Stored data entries
◆ ◆ ◆ ◆ ◆ ◆ ◆

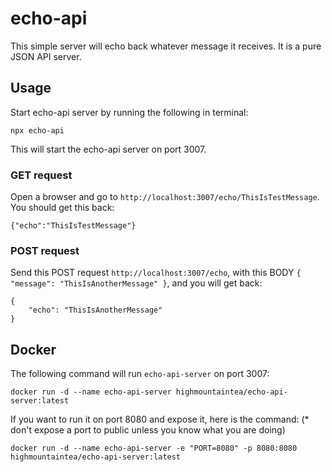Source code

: # echo-api

This simple server will echo back whatever message it receives. It is a pure JSON API server.

## Usage

Start echo-api server by running the following in terminal:
```
npx echo-api
```
This will start the echo-api server on port 3007.


### GET request

Open a browser and go to `http://localhost:3007/echo/ThisIsTestMessage`. You should get this back:
```
{"echo":"ThisIsTestMessage"}
```


### POST request

Send this POST request `http://localhost:3007/echo`, with this BODY `{ "message": "ThisIsAnotherMessage" }`, and you will get back:
```
{
    "echo": "ThisIsAnotherMessage"
}
```


## Docker

The following command will run `echo-api-server` on port 3007:

```
docker run -d --name echo-api-server highmountaintea/echo-api-server:latest
```

If you want to run it on port 8080 and expose it, here is the command: (* don't expose a port to public unless you know what you are doing)

```
docker run -d --name echo-api-server -e "PORT=8080" -p 8080:8080 highmountaintea/echo-api-server:latest
```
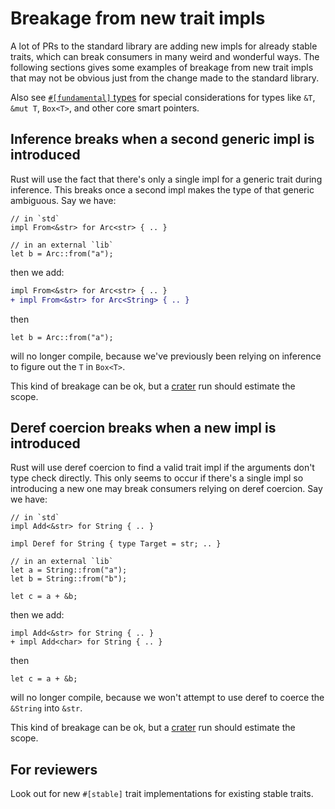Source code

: # Breakage from new trait impls

A lot of PRs to the standard library are adding new impls for already stable traits, which can break consumers in many weird and wonderful ways. The following sections gives some examples of breakage from new trait impls that may not be obvious just from the change made to the standard library.

Also see [`#[fundamental]` types](./fundamental.md) for special considerations for types like `&T`, `&mut T`, `Box<T>`, and other core smart pointers.

## Inference breaks when a second generic impl is introduced

Rust will use the fact that there's only a single impl for a generic trait during inference. This breaks once a second impl makes the type of that generic ambiguous. Say we have:

```rust,ignore
// in `std`
impl From<&str> for Arc<str> { .. }
```

```rust,ignore
// in an external `lib`
let b = Arc::from("a");
```

then we add:

```diff
impl From<&str> for Arc<str> { .. }
+ impl From<&str> for Arc<String> { .. }
```

then

```rust,ignore
let b = Arc::from("a");
```

will no longer compile, because we've previously been relying on inference to figure out the `T` in `Box<T>`.

This kind of breakage can be ok, but a [crater](../../tools-and-bots/crater.md) run should estimate the scope.

## Deref coercion breaks when a new impl is introduced

Rust will use deref coercion to find a valid trait impl if the arguments don't type check directly. This only seems to occur if there's a single impl so introducing a new one may break consumers relying on deref coercion. Say we have:

```rust,ignore
// in `std`
impl Add<&str> for String { .. }

impl Deref for String { type Target = str; .. }
```

```rust,ignore
// in an external `lib`
let a = String::from("a");
let b = String::from("b");

let c = a + &b;
```

then we add:

```diff,ignore
impl Add<&str> for String { .. }
+ impl Add<char> for String { .. }
```

then

```rust,ignore
let c = a + &b;
```

will no longer compile, because we won't attempt to use deref to coerce the `&String` into `&str`.

This kind of breakage can be ok, but a [crater](../../tools-and-bots/crater.md) run should estimate the scope.

## For reviewers

Look out for new `#[stable]` trait implementations for existing stable traits.
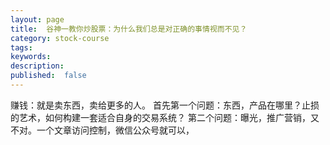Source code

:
 ```yaml
---
layout: page
title:  谷神一教你炒股票：为什么我们总是对正确的事情视而不见？
category: stock-course
tags:
keywords:
description:
published:  false
---
```




赚钱：就是卖东西，卖给更多的人。
首先第一个问题：东西，产品在哪里？止损的艺术，如何构建一套适合自身的交易系统？
第二个问题：曝光，推广营销，又不对。一个文章访问控制，微信公众号就可以，











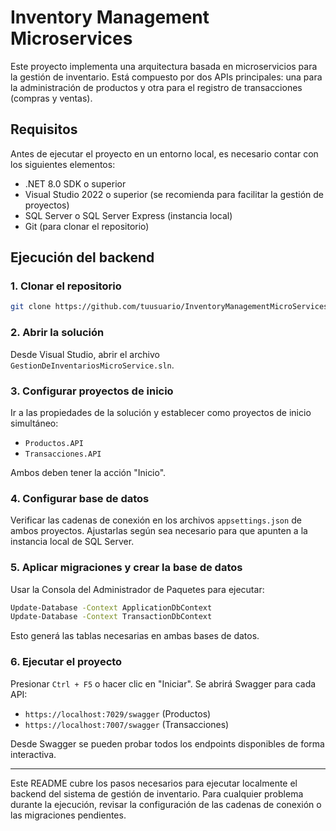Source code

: # Inventory Management Microservices

Este proyecto implementa una arquitectura basada en microservicios para la gestión de inventario. Está compuesto por dos APIs principales: una para la administración de productos y otra para el registro de transacciones (compras y ventas).

## Requisitos

Antes de ejecutar el proyecto en un entorno local, es necesario contar con los siguientes elementos:

- .NET 8.0 SDK o superior
- Visual Studio 2022 o superior (se recomienda para facilitar la gestión de proyectos)
- SQL Server o SQL Server Express (instancia local)
- Git (para clonar el repositorio)

## Ejecución del backend

### 1. Clonar el repositorio

```bash
git clone https://github.com/tuusuario/InventoryManagementMicroServices.git
```

### 2. Abrir la solución

Desde Visual Studio, abrir el archivo `GestionDeInventariosMicroService.sln`.

### 3. Configurar proyectos de inicio

Ir a las propiedades de la solución y establecer como proyectos de inicio simultáneo:

- `Productos.API`
- `Transacciones.API`

Ambos deben tener la acción "Inicio".

### 4. Configurar base de datos

Verificar las cadenas de conexión en los archivos `appsettings.json` de ambos proyectos. Ajustarlas según sea necesario para que apunten a la instancia local de SQL Server.

### 5. Aplicar migraciones y crear la base de datos

Usar la Consola del Administrador de Paquetes para ejecutar:

```bash
Update-Database -Context ApplicationDbContext
Update-Database -Context TransactionDbContext
```

Esto generá las tablas necesarias en ambas bases de datos.

### 6. Ejecutar el proyecto

Presionar `Ctrl + F5` o hacer clic en "Iniciar". Se abrirá Swagger para cada API:

- `https://localhost:7029/swagger` (Productos)
- `https://localhost:7007/swagger` (Transacciones)

Desde Swagger se pueden probar todos los endpoints disponibles de forma interactiva.

---

Este README cubre los pasos necesarios para ejecutar localmente el backend del sistema de gestión de inventario. Para cualquier problema durante la ejecución, revisar la configuración de las cadenas de conexión o las migraciones pendientes.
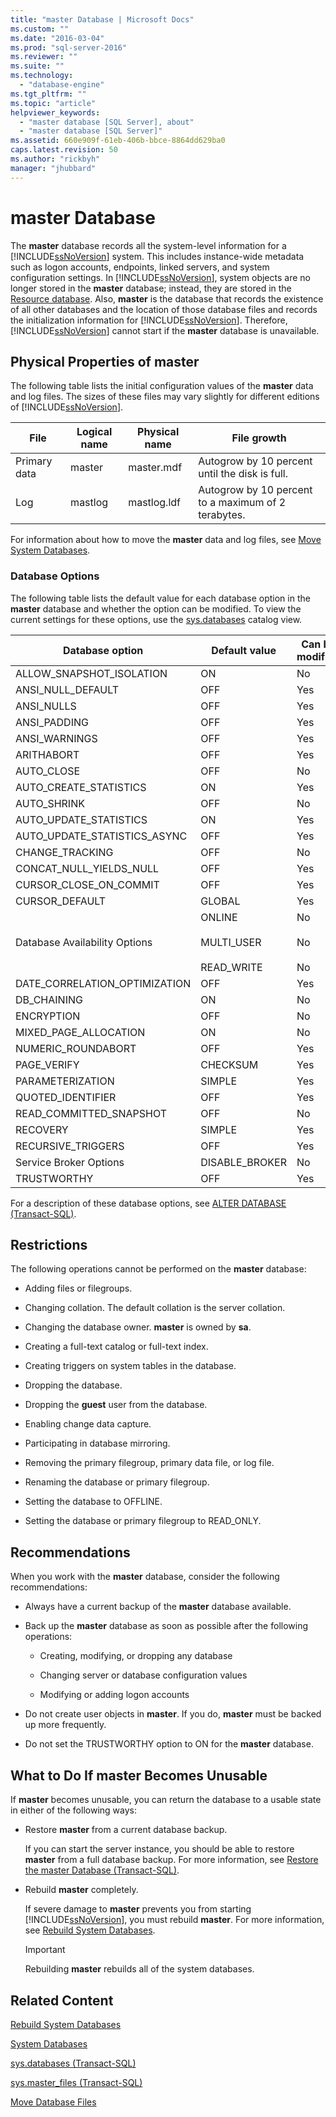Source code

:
 ```yaml
---
title: "master Database | Microsoft Docs"
ms.custom: ""
ms.date: "2016-03-04"
ms.prod: "sql-server-2016"
ms.reviewer: ""
ms.suite: ""
ms.technology: 
  - "database-engine"
ms.tgt_pltfrm: ""
ms.topic: "article"
helpviewer_keywords: 
  - "master database [SQL Server], about"
  - "master database [SQL Server]"
ms.assetid: 660e909f-61eb-406b-bbce-8864dd629ba0
caps.latest.revision: 50
ms.author: "rickbyh"
manager: "jhubbard"
---
```

# master Database
  The **master** database records all the system-level information for a [!INCLUDE[ssNoVersion](../../advanced-analytics/r-services/includes/ssnoversion-md.md)] system. This includes instance-wide metadata such as logon accounts, endpoints, linked servers, and system configuration settings. In [!INCLUDE[ssNoVersion](../../advanced-analytics/r-services/includes/ssnoversion-md.md)], system objects are no longer stored in the **master** database; instead, they are stored in the [Resource database](../../relational-databases/databases/resource-database.md). Also, **master** is the database that records the existence of all other databases and the location of those database files and records the initialization information for [!INCLUDE[ssNoVersion](../../advanced-analytics/r-services/includes/ssnoversion-md.md)]. Therefore, [!INCLUDE[ssNoVersion](../../advanced-analytics/r-services/includes/ssnoversion-md.md)] cannot start if the **master** database is unavailable.  
  
## Physical Properties of master  
 The following table lists the initial configuration values of the **master** data and log files. The sizes of these files may vary slightly for different editions of [!INCLUDE[ssNoVersion](../../advanced-analytics/r-services/includes/ssnoversion-md.md)].  
  
|File|Logical name|Physical name|File growth|  
|----------|------------------|-------------------|-----------------|  
|Primary data|master|master.mdf|Autogrow by 10 percent until the disk is full.|  
|Log|mastlog|mastlog.ldf|Autogrow by 10 percent to a maximum of 2 terabytes.|  
  
 For information about how to move the **master** data and log files, see [Move System Databases](../../relational-databases/databases/move-system-databases.md).  
  
### Database Options  
 The following table lists the default value for each database option in the **master** database and whether the option can be modified. To view the current settings for these options, use the [sys.databases](../../relational-databases/system-catalog-views/sys.databases-transact-sql.md) catalog view.  
  
|Database option|Default value|Can be modified|  
|---------------------|-------------------|---------------------|  
|ALLOW_SNAPSHOT_ISOLATION|ON|No|  
|ANSI_NULL_DEFAULT|OFF|Yes|  
|ANSI_NULLS|OFF|Yes|  
|ANSI_PADDING|OFF|Yes|  
|ANSI_WARNINGS|OFF|Yes|  
|ARITHABORT|OFF|Yes|  
|AUTO_CLOSE|OFF|No|  
|AUTO_CREATE_STATISTICS|ON|Yes|  
|AUTO_SHRINK|OFF|No|  
|AUTO_UPDATE_STATISTICS|ON|Yes|  
|AUTO_UPDATE_STATISTICS_ASYNC|OFF|Yes|  
|CHANGE_TRACKING|OFF|No|  
|CONCAT_NULL_YIELDS_NULL|OFF|Yes|  
|CURSOR_CLOSE_ON_COMMIT|OFF|Yes|  
|CURSOR_DEFAULT|GLOBAL|Yes|  
|Database Availability Options|ONLINE<br /><br /> MULTI_USER<br /><br /> READ_WRITE|No<br /><br /> No<br /><br /> No|  
|DATE_CORRELATION_OPTIMIZATION|OFF|Yes|  
|DB_CHAINING|ON|No|  
|ENCRYPTION|OFF|No|  
|MIXED_PAGE_ALLOCATION|ON|No|  
|NUMERIC_ROUNDABORT|OFF|Yes|  
|PAGE_VERIFY|CHECKSUM|Yes|  
|PARAMETERIZATION|SIMPLE|Yes|  
|QUOTED_IDENTIFIER|OFF|Yes|  
|READ_COMMITTED_SNAPSHOT|OFF|No|  
|RECOVERY|SIMPLE|Yes|  
|RECURSIVE_TRIGGERS|OFF|Yes|  
|Service Broker Options|DISABLE_BROKER|No|  
|TRUSTWORTHY|OFF|Yes|  
  
 For a description of these database options, see [ALTER DATABASE &#40;Transact-SQL&#41;](../../t-sql/statements/alter-database-transact-sql.md).  
  
## Restrictions  
 The following operations cannot be performed on the **master** database:  
  
-   Adding files or filegroups.  
  
-   Changing collation. The default collation is the server collation.  
  
-   Changing the database owner. **master** is owned by **sa**.  
  
-   Creating a full-text catalog or full-text index.  
  
-   Creating triggers on system tables in the database.  
  
-   Dropping the database.  
  
-   Dropping the **guest** user from the database.  
  
-   Enabling change data capture.  
  
-   Participating in database mirroring.  
  
-   Removing the primary filegroup, primary data file, or log file.  
  
-   Renaming the database or primary filegroup.  
  
-   Setting the database to OFFLINE.  
  
-   Setting the database or primary filegroup to READ_ONLY.  
  
## Recommendations  
 When you work with the **master** database, consider the following recommendations:  
  
-   Always have a current backup of the **master** database available.  
  
-   Back up the **master** database as soon as possible after the following operations:  
  
    -   Creating, modifying, or dropping any database  
  
    -   Changing server or database configuration values  
  
    -   Modifying or adding logon accounts  
  
-   Do not create user objects in **master**. If you do, **master** must be backed up more frequently.  
  
-   Do not set the TRUSTWORTHY option to ON for the **master** database.  
  
## What to Do If master Becomes Unusable  
 If **master** becomes unusable, you can return the database to a usable state in either of the following ways:  
  
-   Restore **master** from a current database backup.  
  
     If you can start the server instance, you should be able to restore **master** from a full database backup. For more information, see [Restore the master Database &#40;Transact-SQL&#41;](../../relational-databases/backup-restore/restore-the-master-database-transact-sql.md).  
  
-   Rebuild **master** completely.  
  
     If severe damage to **master** prevents you from starting [!INCLUDE[ssNoVersion](../../advanced-analytics/r-services/includes/ssnoversion-md.md)], you must rebuild **master**. For more information, see [Rebuild System Databases](../../relational-databases/databases/rebuild-system-databases.md).  
  
    > [!IMPORTANT]  
    >  Rebuilding **master** rebuilds all of the system databases.  
  
## Related Content  
 [Rebuild System Databases](../../relational-databases/databases/rebuild-system-databases.md)  
  
 [System Databases](../../relational-databases/databases/system-databases.md)  
  
 [sys.databases &#40;Transact-SQL&#41;](../../relational-databases/system-catalog-views/sys.databases-transact-sql.md)  
  
 [sys.master_files &#40;Transact-SQL&#41;](../../relational-databases/system-catalog-views/sys.master-files-transact-sql.md)  
  
 [Move Database Files](../../relational-databases/databases/move-database-files.md)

◆ ◆ ◆ ◆ ◆ ◆ ◆

• What needs to be done:
The answer must consist only of the lines from the beginning of the entries above through the line that holds "# Breakage from new trait impls", reproduced exactly and without pictures.

• Task answer:
Source code

: # echo-api

This simple server will echo back whatever message it receives. It is a pure JSON API server.

## Usage

Start echo-api server by running the following in terminal:
```
npx echo-api
```
This will start the echo-api server on port 3007.


### GET request

Open a browser and go to `http://localhost:3007/echo/ThisIsTestMessage`. You should get this back:
```
{"echo":"ThisIsTestMessage"}
```


### POST request

Send this POST request `http://localhost:3007/echo`, with this BODY `{ "message": "ThisIsAnotherMessage" }`, and you will get back:
```
{
    "echo": "ThisIsAnotherMessage"
}
```


## Docker

The following command will run `echo-api-server` on port 3007:

```
docker run -d --name echo-api-server highmountaintea/echo-api-server:latest
```

If you want to run it on port 8080 and expose it, here is the command: (* don't expose a port to public unless you know what you are doing)

```
docker run -d --name echo-api-server -e "PORT=8080" -p 8080:8080 highmountaintea/echo-api-server:latest
```
Source code

: # Breakage from new trait impls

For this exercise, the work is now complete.